L’entreprise, comme tout système social, comporte un ensemble de règles produites par les acteurs en interaction. Dans le fonctionnement quotidien de l’entreprise émergent et s’opposent plusieurs règles portées par des groupes différents. Jean-Daniel Reynaud considère l’entreprise comme une communauté de règles (in de Terssac, 2003 :188). Dans cet esprit, le management participe à la construction de cette communauté de règles en produisant des règles et des dispositifs de gestion. Le management participe directement des processus de rationalisation de l’action en tant qu’ils sont aussi des régulations (Bréchet, 2008 : 31). Comme le rappelle Hatchuel (1994 :110), « l’organisation du travail, c’est d’abord la définition d’activités sous prescription, autrement dit d’activités qui doivent obéir à des protocoles opératoires et à des modes d’évaluation mis au point par un ‘concepteur’ et auxquels l’’opérateur’ doit en principe se conformer ou dont il doit au moins tenir compte. »

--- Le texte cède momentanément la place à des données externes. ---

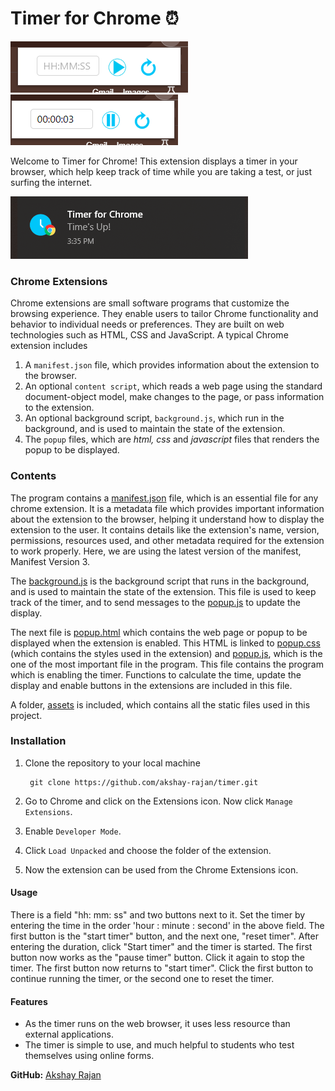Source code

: # Timer for Chrome ⏰

![Timer](assets/timer_screenshot1.png)
![Timer](assets/timer_screenshot2.png)

Welcome to Timer for Chrome! This extension displays a timer in your browser, which help keep track of time while you are taking a test, or just surfing the internet.

![Timer](assets/timer_screenshot3.png)

### Chrome Extensions

Chrome extensions are small software programs that customize the browsing experience. 
They enable users to tailor Chrome functionality and behavior to individual needs or preferences. 
They are built on web technologies such as HTML, CSS and JavaScript.
A typical Chrome extension includes

1. A `manifest.json` file, which provides information about the extension to the browser.
2. An optional `content script`, which reads a web page using the standard document-object model, make changes to the page, or pass information to the extension.
3. An optional background script, `background.js`, which run in the background, and is used to maintain the state of the extension.
4. The `popup` files, which are *html, css* and *javascript* files that renders the popup to be displayed.


### Contents

The program contains a [manifest.json](manifest.json) file, which is an essential file for any chrome extension. 
It is a metadata file which provides important information about the extension to the browser, helping it understand how to display the extension to the user.
It contains details like the extension's name, version, permissions, resources used, and other metadata required for the extension to work properly. Here, we are using the latest version of the manifest, Manifest Version 3.

The [background.js](/background.js) is the background script that runs in the background, and is used to maintain the state of the extension. This file is used to keep track of the timer, and to send messages to the [popup.js](/popup.js) to update the display.

The next file is [popup.html](popup.html) which contains the web page or popup to be displayed when the extension is enabled. This HTML is linked to [popup.css](popup.css) (which contains the styles used in the extension) and [popup.js](popup.js), which is the one of the most important file in the program. This file contains the program which is enabling the timer. Functions to calculate the time, update the display and enable buttons in the extensions are included in this file.

A folder, [assets](assets) is included, which contains all the static files used in this project. 

### Installation

1. Clone the repository to your local machine
        
        git clone https://github.com/akshay-rajan/timer.git

2. Go to Chrome and click on the Extensions icon. Now click `Manage Extensions`.

3. Enable `Developer Mode`.

4. Click `Load Unpacked` and choose the folder of the extension.

5. Now the extension can be used from the Chrome Extensions icon.

#### Usage 
There is a field "hh: mm: ss" and two buttons next to it. Set the timer by entering the time in the order 'hour : minute : second' in the above field. The first button is the "start timer" button, and the next one, "reset timer". After entering the duration, click "Start timer" and the timer is started. The first button now works as the "pause timer" button. Click it again to stop the timer. The first button now returns to "start timer". Click the first button to continue running the timer, or the second one to reset the timer.

#### Features
* As the timer runs on the web browser, it uses less resource than external applications.
* The timer is simple to use, and much helpful to students who test themselves using online forms.


 **GitHub:** [Akshay Rajan](https://github.com/akshay-rajan/)
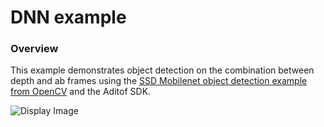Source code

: # DNN example

### Overview
This example demonstrates object detection on the combination between depth and ab frames using the [SSD Mobilenet object detection example from OpenCV](https://github.com/opencv/opencv/blob/3.4.0/samples/dnn/ssd_mobilenet_object_detection.cpp) and the Aditof SDK.

![Display Image](../../../doc/img/dnn.png)
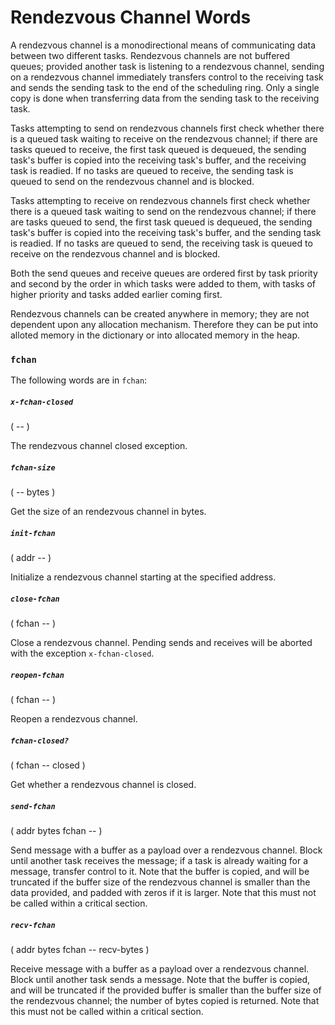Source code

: # Rendezvous Channel Words

A rendezvous channel is a monodirectional means of communicating data between two different tasks. Rendezvous channels are not buffered queues; provided another task is listening to a rendezvous channel, sending on a rendezvous channel immediately transfers control to the receiving task and sends the sending task to the end of the scheduling ring. Only a single copy is done when transferring data from the sending task to the receiving task.

Tasks attempting to send on rendezvous channels first check whether there is a queued task waiting to receive on the rendezvous channel; if there are tasks queued to receive, the first task queued is dequeued, the sending task's buffer is copied into the receiving task's buffer, and the receiving task is readied. If no tasks are queued to receive, the sending task is queued to send on the rendezvous channel and is blocked.

Tasks attempting to receive on rendezvous channels first check whether there is a queued task waiting to send on the rendezvous channel; if there are tasks queued to send, the first task queued is dequeued, the sending task's buffer is copied into the receiving task's buffer, and the sending task is readied. If no tasks are queued to send, the receiving task is queued to receive on the rendezvous channel and is blocked.

Both the send queues and receive queues are ordered first by task priority and second by the order in which tasks were added to them, with tasks of higher priority and tasks added earlier coming first.

Rendezvous channels can be created anywhere in memory; they are not dependent upon any allocation mechanism. Therefore they can be put into alloted memory in the dictionary or into allocated memory in the heap.

### `fchan`

The following words are in `fchan`:

##### `x-fchan-closed`
( -- )

The rendezvous channel closed exception.

##### `fchan-size`
( -- bytes )

Get the size of an rendezvous channel in bytes.

##### `init-fchan`
( addr -- )

Initialize a rendezvous channel starting at the specified address.

##### `close-fchan`
( fchan -- )

Close a rendezvous channel. Pending sends and receives will be aborted with the exception `x-fchan-closed`.

##### `reopen-fchan`
( fchan -- )

Reopen a rendezvous channel.

##### `fchan-closed?`
( fchan -- closed )

Get whether a rendezvous channel is closed.

##### `send-fchan`
( addr bytes fchan -- )

Send message with a buffer as a payload over a rendezvous channel. Block until another task receives the message; if a task is already waiting for a message, transfer control to it. Note that the buffer is copied, and will be truncated if the buffer size of the rendezvous channel is smaller than the data provided, and padded with zeros if it is larger. Note that this must not be called within a critical section.

##### `recv-fchan`
( addr bytes fchan -- recv-bytes )

Receive message with a buffer as a payload over a rendezvous channel. Block until another task sends a message. Note that the buffer is copied, and will be truncated if the provided buffer is smaller than the buffer size of the rendezvous channel; the number of bytes copied is returned. Note that this must not be called within a critical section.
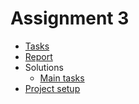 # Assignment 3

* [Tasks](https://drive.google.com/file/d/17EX6xWbRsaVPQGN9Sh8d1W_9vvVRBMDV/view?usp=sharing)
* [Report](https://www.mathcha.io/editor/m0r7wckVSxps3Wc6B26nKuoXL6qzIpQj2NzTLeqm4l)
* Solutions
    * [Main tasks](./main.ipynb)
* [Project setup](../README.md#project-setup)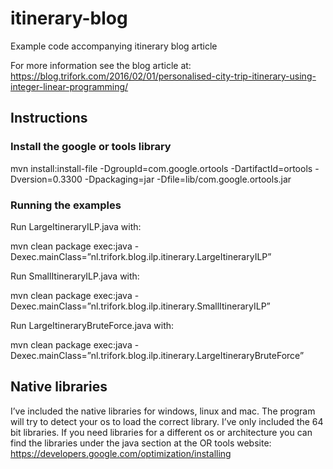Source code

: # itinerary-blog
Example code accompanying itinerary blog article

For more information see the blog article at:
https://blog.trifork.com/2016/02/01/personalised-city-trip-itinerary-using-integer-linear-programming/

## Instructions

### Install the google or tools library

mvn install:install-file -DgroupId=com.google.ortools -DartifactId=ortools -Dversion=0.3300 -Dpackaging=jar -Dfile=lib/com.google.ortools.jar

### Running the examples

Run LargeItineraryILP.java with:

mvn clean package exec:java -Dexec.mainClass=”nl.trifork.blog.ilp.itinerary.LargeItineraryILP”

Run SmallItineraryILP.java with:

mvn clean package exec:java -Dexec.mainClass=”nl.trifork.blog.ilp.itinerary.SmallItineraryILP”

Run LargeItineraryBruteForce.java with:

mvn clean package exec:java -Dexec.mainClass=”nl.trifork.blog.ilp.itinerary.LargeItineraryBruteForce”

## Native libraries

I’ve included the native libraries for windows, linux and mac. The program will try to detect your os to load the correct library. I’ve only included the 64 bit libraries. If you need libraries for a different os or architecture you can find the libraries under the java section at the OR tools website: https://developers.google.com/optimization/installing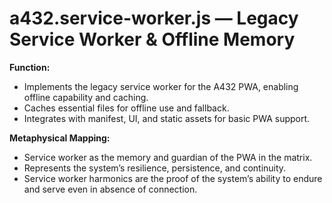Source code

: # a432.service-worker.js — Legacy Service Worker & Offline Memory

**Function:**
- Implements the legacy service worker for the A432 PWA, enabling offline capability and caching.
- Caches essential files for offline use and fallback.
- Integrates with manifest, UI, and static assets for basic PWA support.

**Metaphysical Mapping:**
- Service worker as the memory and guardian of the PWA in the matrix.
- Represents the system’s resilience, persistence, and continuity.
- Service worker harmonics are the proof of the system’s ability to endure and serve even in absence of connection. 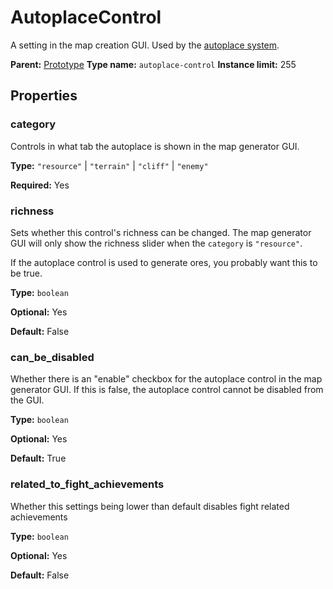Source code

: # AutoplaceControl

A setting in the map creation GUI. Used by the [autoplace system](prototype:AutoplaceSpecification::control).

**Parent:** [Prototype](Prototype.md)
**Type name:** `autoplace-control`
**Instance limit:** 255

## Properties

### category

Controls in what tab the autoplace is shown in the map generator GUI.

**Type:** `"resource"` | `"terrain"` | `"cliff"` | `"enemy"`

**Required:** Yes

### richness

Sets whether this control's richness can be changed. The map generator GUI will only show the richness slider when the `category` is `"resource"`.

If the autoplace control is used to generate ores, you probably want this to be true.

**Type:** `boolean`

**Optional:** Yes

**Default:** False

### can_be_disabled

Whether there is an "enable" checkbox for the autoplace control in the map generator GUI. If this is false, the autoplace control cannot be disabled from the GUI.

**Type:** `boolean`

**Optional:** Yes

**Default:** True

### related_to_fight_achievements

Whether this settings being lower than default disables fight related achievements

**Type:** `boolean`

**Optional:** Yes

**Default:** False


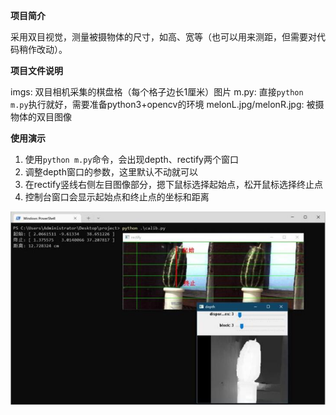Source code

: **项目简介**

采用双目视觉，测量被摄物体的尺寸，如高、宽等（也可以用来测距，但需要对代码稍作改动）。

**项目文件说明**

imgs: 双目相机采集的棋盘格（每个格子边长1厘米）图片
m.py: 直接`python m.py`执行就好，需要准备python3+opencv的环境
melonL.jpg/melonR.jpg: 被摄物体的双目图像

**使用演示**

1. 使用`python m.py`命令，会出现depth、rectify两个窗口
2. 调整depth窗口的参数，这里默认不动就可以
3. 在rectify竖线右侧左目图像部分，摁下鼠标选择起始点，松开鼠标选择终止点
4. 控制台窗口会显示起始点和终止点的坐标和距离

![](https://github.com/suqinglee/binocular-vision-measurement/blob/master/imgs/result.jpg)
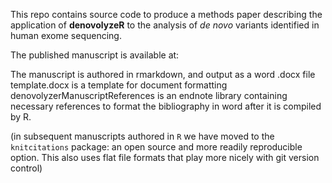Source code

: This repo contains source code to produce a methods paper describing the application of **denovolyzeR** to the analysis of *de novo* variants identified in human exome sequencing.

The published manuscript is available at:  


The manuscript is authored in rmarkdown, and output as a word .docx file  
template.docx is a template for document formatting  
denovolyzerManuscriptReferences is an endnote library containing necessary references to format the bibliography in word after it is compiled by R.  

(in subsequent manuscripts authored in `R` we have moved to the `knitcitations` package: an open source and more readily reproducible option. This also uses flat file formats that play more nicely with git version control)
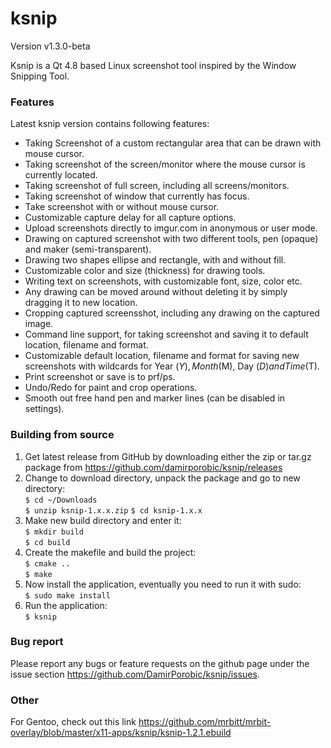 # ksnip

Version v1.3.0-beta

Ksnip is a Qt 4.8 based Linux screenshot tool inspired by the Window Snipping Tool.

### Features
Latest ksnip version contains following features:
* Taking Screenshot of a custom rectangular area that can be drawn with mouse cursor.
* Taking screenshot of the screen/monitor where the mouse cursor is currently located.
* Taking screenshot of full screen, including all screens/monitors.
* Taking screenshot of window that currently has focus.
* Take screenshot with or without mouse cursor.
* Customizable capture delay for all capture options.
* Upload screenshots directly to imgur.com in anonymous or user mode.
* Drawing on captured screenshot with two different tools, pen (opaque) and maker (semi-transparent).
* Drawing two shapes ellipse and rectangle, with and without fill.
* Customizable color and size (thickness) for drawing tools.
* Writing text on screenshots, with customizable font, size, color etc.
* Any drawing can be moved around without deleting it by simply dragging it to new location.
* Cropping captured screensshot, including any drawing on the captured image.
* Command line support, for taking screenshot and saving it to default location, filename and format.
* Customizable default location, filename and format for saving new screenshots with wildcards for Year ($Y), Month ($M), Day ($D) and Time ($T).
* Print screenshot or save is to prf/ps.
* Undo/Redo for paint and crop operations.
* Smooth out free hand pen and marker lines (can be disabled in settings).


### Building from source

1. Get latest release from GitHub by downloading either the zip or tar.gz package from https://github.com/damirporobic/ksnip/releases  
2. Change to download directory, unpack the package and go to new directory:  
    `$ cd ~/Downloads`    
    `$ unzip ksnip-1.x.x.zip`
    `$ cd ksnip-1.x.x`
3. Make new build directory and enter it:  
    `$ mkdir build`  
    `$ cd build`  
4. Create the makefile and build the project:  
    `$ cmake ..`  
    `$ make`  
5. Now install the application, eventually you need to run it with sudo:  
    `$ sudo make install`  
5. Run the application:  
    `$ ksnip`  


### Bug report
Please report any bugs or feature requests on the github page under the issue section https://github.com/DamirPorobic/ksnip/issues. 


### Other
For Gentoo, check out this link https://github.com/mrbitt/mrbit-overlay/blob/master/x11-apps/ksnip/ksnip-1.2.1.ebuild
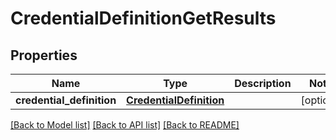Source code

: # CredentialDefinitionGetResults

## Properties
Name | Type | Description | Notes
------------ | ------------- | ------------- | -------------
**credential_definition** | [**CredentialDefinition**](CredentialDefinition.md) |  | [optional] 

[[Back to Model list]](../README.md#documentation-for-models) [[Back to API list]](../README.md#documentation-for-api-endpoints) [[Back to README]](../README.md)


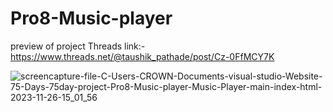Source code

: # Pro8-Music-player
preview of project Threads link:-https://www.threads.net/@taushik_pathade/post/Cz-0FfMCY7K

![screencapture-file-C-Users-CROWN-Documents-visual-studio-Website-75-Days-75day-project-Pro8-Music-player-Music-Player-main-index-html-2023-11-26-15_01_56](https://github.com/Taushik-Pathade/Pro8-Music-player/assets/120588702/878f92ab-e918-4218-844c-3b0a53ec4d5b)
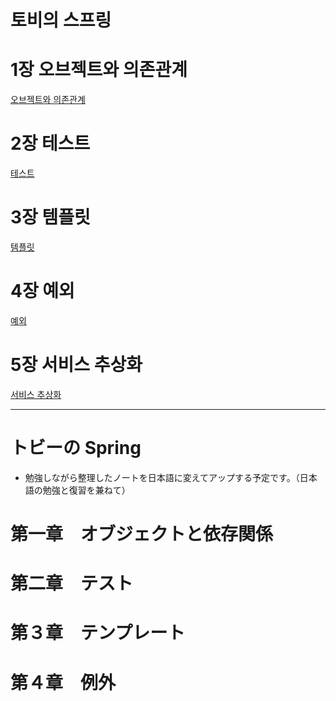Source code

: # 토비의 스프링

# 1장 오브젝트와 의존관계

[오브젝트와 의존관계](https://github.com/yoongeonung/spring_mvc/blob/main/tobyspring/objectanddependency.md)

# 2장 테스트

[테스트](https://github.com/yoongeonung/spring_mvc/blob/main/tobyspring/test.md)

# 3장 템플릿

[템플릿](https://github.com/yoongeonung/spring_mvc/blob/main/tobyspring/template.md)

# 4장 예외

[예외](https://github.com/yoongeonung/spring_mvc/blob/main/tobyspring/exception.md)

# 5장 서비스 추상화

[서비스 추상화]()

---

# トビーの Spring

- 勉強しながら整理したノートを日本語に変えてアップする予定です。（日本語の勉強と復習を兼ねて）

# 第一章　オブジェクトと依存関係

# 第二章　テスト

# 第３章　テンプレート

# 第４章　例外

Ainsi, la mise en place d’un dispositif de gestion des connaissances, basé sur la codification de l’expertise technique sous la forme de normes ou de bonnes pratiques, transforme la nature de travail de deux manières. D’une part, elle « confine » l’activité (Hatchuel, 1996), réduite à une injonction de faire. D’autre part, elle dépossède les opérateurs de leur expertise (savoir-faire acquis par l’expérience) qui est désormais entre les mains des concepteurs. Selon les principes tayloriens d’organisation du travail, la connaissance est confiée au Bureau des Méthodes et l’exécution des tâches aux opérateurs.

« Les membres de la direction mettent au point la science de l’exécution de chaque élément du travail qui remplace les bonnes vieilles méthodes empiriques. La direction se charge de réunir tous les éléments de la connaissance traditionnelle qui dans le passé était en la possession des ouvriers, de classer ces informations, d’en faire la synthèse et de tirer de ces connaissances des règles, des lois, des formules qui sont d’un grand recours pour aider l’ouvrier à accomplir sa tâche journalière. » (Taylor, 1911 : 68)

Depuis, les ergonomes ont largement montré que l’activité n’était jamais totalement prescrite. Mais c’est en nous tournant vers la théorie de la régulation sociale de Jean-Daniel Reynaud que nous pourrons comprendre les décalages existants entre les règles officielles et la pratique des acteurs.